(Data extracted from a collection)
<<<<

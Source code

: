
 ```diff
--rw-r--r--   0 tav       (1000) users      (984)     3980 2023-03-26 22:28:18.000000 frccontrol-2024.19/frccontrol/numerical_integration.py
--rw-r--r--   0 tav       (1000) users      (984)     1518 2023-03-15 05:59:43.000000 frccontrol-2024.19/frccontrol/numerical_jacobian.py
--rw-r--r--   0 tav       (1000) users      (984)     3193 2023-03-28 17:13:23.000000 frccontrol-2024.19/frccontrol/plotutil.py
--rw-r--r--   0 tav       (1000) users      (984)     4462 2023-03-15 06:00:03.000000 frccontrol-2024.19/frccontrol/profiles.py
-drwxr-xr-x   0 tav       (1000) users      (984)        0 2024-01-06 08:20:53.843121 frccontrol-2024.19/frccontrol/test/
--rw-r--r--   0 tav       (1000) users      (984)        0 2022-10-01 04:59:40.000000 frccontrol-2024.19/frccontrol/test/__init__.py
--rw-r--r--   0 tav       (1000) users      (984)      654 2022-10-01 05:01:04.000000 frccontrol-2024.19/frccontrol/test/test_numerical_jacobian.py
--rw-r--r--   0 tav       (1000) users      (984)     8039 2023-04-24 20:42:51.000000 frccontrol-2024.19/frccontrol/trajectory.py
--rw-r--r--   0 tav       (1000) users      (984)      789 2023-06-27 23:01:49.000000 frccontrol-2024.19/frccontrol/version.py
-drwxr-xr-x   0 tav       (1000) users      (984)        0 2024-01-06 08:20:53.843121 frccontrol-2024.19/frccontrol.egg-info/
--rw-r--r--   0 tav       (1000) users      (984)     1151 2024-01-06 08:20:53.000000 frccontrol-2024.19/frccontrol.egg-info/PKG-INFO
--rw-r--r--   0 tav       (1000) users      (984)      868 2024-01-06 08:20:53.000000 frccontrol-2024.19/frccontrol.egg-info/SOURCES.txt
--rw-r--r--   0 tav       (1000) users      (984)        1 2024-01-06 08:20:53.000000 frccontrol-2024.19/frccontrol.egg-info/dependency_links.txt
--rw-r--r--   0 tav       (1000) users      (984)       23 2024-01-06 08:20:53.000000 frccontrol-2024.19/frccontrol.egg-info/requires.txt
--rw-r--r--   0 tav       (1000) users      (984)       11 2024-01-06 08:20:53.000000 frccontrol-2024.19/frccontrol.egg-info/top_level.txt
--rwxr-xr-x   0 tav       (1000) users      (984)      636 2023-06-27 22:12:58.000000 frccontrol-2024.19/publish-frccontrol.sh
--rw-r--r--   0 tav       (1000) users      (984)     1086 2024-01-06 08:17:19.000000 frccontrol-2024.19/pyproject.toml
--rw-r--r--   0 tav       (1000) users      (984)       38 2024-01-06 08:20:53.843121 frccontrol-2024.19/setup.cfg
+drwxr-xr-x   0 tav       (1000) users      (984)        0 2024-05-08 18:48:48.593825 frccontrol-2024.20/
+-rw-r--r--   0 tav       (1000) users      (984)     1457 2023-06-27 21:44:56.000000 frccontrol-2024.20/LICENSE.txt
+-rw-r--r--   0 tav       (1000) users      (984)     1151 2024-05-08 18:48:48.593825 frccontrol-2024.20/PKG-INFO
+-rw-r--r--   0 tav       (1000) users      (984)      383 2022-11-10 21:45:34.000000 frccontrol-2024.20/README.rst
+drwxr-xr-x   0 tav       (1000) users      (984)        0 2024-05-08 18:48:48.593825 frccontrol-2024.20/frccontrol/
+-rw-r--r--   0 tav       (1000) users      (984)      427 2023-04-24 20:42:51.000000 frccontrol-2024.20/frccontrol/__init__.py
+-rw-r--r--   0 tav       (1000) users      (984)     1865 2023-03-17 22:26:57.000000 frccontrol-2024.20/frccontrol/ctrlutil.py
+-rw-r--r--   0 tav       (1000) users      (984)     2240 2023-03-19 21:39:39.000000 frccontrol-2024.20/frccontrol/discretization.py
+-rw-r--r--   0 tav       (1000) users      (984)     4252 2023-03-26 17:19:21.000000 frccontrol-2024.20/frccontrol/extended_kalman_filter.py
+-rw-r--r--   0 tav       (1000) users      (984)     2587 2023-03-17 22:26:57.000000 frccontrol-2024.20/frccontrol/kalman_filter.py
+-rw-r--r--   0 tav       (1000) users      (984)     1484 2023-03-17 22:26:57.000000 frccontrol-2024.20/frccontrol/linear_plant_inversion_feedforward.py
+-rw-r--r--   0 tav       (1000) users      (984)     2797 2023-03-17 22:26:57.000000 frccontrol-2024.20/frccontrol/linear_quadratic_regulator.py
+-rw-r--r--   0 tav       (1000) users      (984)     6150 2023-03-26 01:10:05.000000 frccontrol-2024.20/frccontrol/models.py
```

>>>>

**Task item:** An exact transcript of all the records is the expected result.

**Solution for this problem:**
Source code

:
 ```diff
--rw-r--r--   0 tav       (1000) users      (984)     3980 2023-03-26 22:28:18.000000 frccontrol-2024.19/frccontrol/numerical_integration.py
--rw-r--r--   0 tav       (1000) users      (984)     1518 2023-03-15 05:59:43.000000 frccontrol-2024.19/frccontrol/numerical_jacobian.py
--rw-r--r--   0 tav       (1000) users      (984)     3193 2023-03-28 17:13:23.000000 frccontrol-2024.19/frccontrol/plotutil.py
--rw-r--r--   0 tav       (1000) users      (984)     4462 2023-03-15 06:00:03.000000 frccontrol-2024.19/frccontrol/profiles.py
-drwxr-xr-x   0 tav       (1000) users      (984)        0 2024-01-06 08:20:53.843121 frccontrol-2024.19/frccontrol/test/
--rw-r--r--   0 tav       (1000) users      (984)        0 2022-10-01 04:59:40.000000 frccontrol-2024.19/frccontrol/test/__init__.py
--rw-r--r--   0 tav       (1000) users      (984)      654 2022-10-01 05:01:04.000000 frccontrol-2024.19/frccontrol/test/test_numerical_jacobian.py
--rw-r--r--   0 tav       (1000) users      (984)     8039 2023-04-24 20:42:51.000000 frccontrol-2024.19/frccontrol/trajectory.py
--rw-r--r--   0 tav       (1000) users      (984)      789 2023-06-27 23:01:49.000000 frccontrol-2024.19/frccontrol/version.py
-drwxr-xr-x   0 tav       (1000) users      (984)        0 2024-01-06 08:20:53.843121 frccontrol-2024.19/frccontrol.egg-info/
--rw-r--r--   0 tav       (1000) users      (984)     1151 2024-01-06 08:20:53.000000 frccontrol-2024.19/frccontrol.egg-info/PKG-INFO
--rw-r--r--   0 tav       (1000) users      (984)      868 2024-01-06 08:20:53.000000 frccontrol-2024.19/frccontrol.egg-info/SOURCES.txt
--rw-r--r--   0 tav       (1000) users      (984)        1 2024-01-06 08:20:53.000000 frccontrol-2024.19/frccontrol.egg-info/dependency_links.txt
--rw-r--r--   0 tav       (1000) users      (984)       23 2024-01-06 08:20:53.000000 frccontrol-2024.19/frccontrol.egg-info/requires.txt
--rw-r--r--   0 tav       (1000) users      (984)       11 2024-01-06 08:20:53.000000 frccontrol-2024.19/frccontrol.egg-info/top_level.txt
--rwxr-xr-x   0 tav       (1000) users      (984)      636 2023-06-27 22:12:58.000000 frccontrol-2024.19/publish-frccontrol.sh
--rw-r--r--   0 tav       (1000) users      (984)     1086 2024-01-06 08:17:19.000000 frccontrol-2024.19/pyproject.toml
--rw-r--r--   0 tav       (1000) users      (984)       38 2024-01-06 08:20:53.843121 frccontrol-2024.19/setup.cfg
+drwxr-xr-x   0 tav       (1000) users      (984)        0 2024-05-08 18:48:48.593825 frccontrol-2024.20/
+-rw-r--r--   0 tav       (1000) users      (984)     1457 2023-06-27 21:44:56.000000 frccontrol-2024.20/LICENSE.txt
+-rw-r--r--   0 tav       (1000) users      (984)     1151 2024-05-08 18:48:48.593825 frccontrol-2024.20/PKG-INFO
+-rw-r--r--   0 tav       (1000) users      (984)      383 2022-11-10 21:45:34.000000 frccontrol-2024.20/README.rst
+drwxr-xr-x   0 tav       (1000) users      (984)        0 2024-05-08 18:48:48.593825 frccontrol-2024.20/frccontrol/
+-rw-r--r--   0 tav       (1000) users      (984)      427 2023-04-24 20:42:51.000000 frccontrol-2024.20/frccontrol/__init__.py
+-rw-r--r--   0 tav       (1000) users      (984)     1865 2023-03-17 22:26:57.000000 frccontrol-2024.20/frccontrol/ctrlutil.py
+-rw-r--r--   0 tav       (1000) users      (984)     2240 2023-03-19 21:39:39.000000 frccontrol-2024.20/frccontrol/discretization.py
+-rw-r--r--   0 tav       (1000) users      (984)     4252 2023-03-26 17:19:21.000000 frccontrol-2024.20/frccontrol/extended_kalman_filter.py
+-rw-r--r--   0 tav       (1000) users      (984)     2587 2023-03-17 22:26:57.000000 frccontrol-2024.20/frccontrol/kalman_filter.py
+-rw-r--r--   0 tav       (1000) users      (984)     1484 2023-03-17 22:26:57.000000 frccontrol-2024.20/frccontrol/linear_plant_inversion_feedforward.py
+-rw-r--r--   0 tav       (1000) users      (984)     2797 2023-03-17 22:26:57.000000 frccontrol-2024.20/frccontrol/linear_quadratic_regulator.py
+-rw-r--r--   0 tav       (1000) users      (984)     6150 2023-03-26 01:10:05.000000 frccontrol-2024.20/frccontrol/models.py
```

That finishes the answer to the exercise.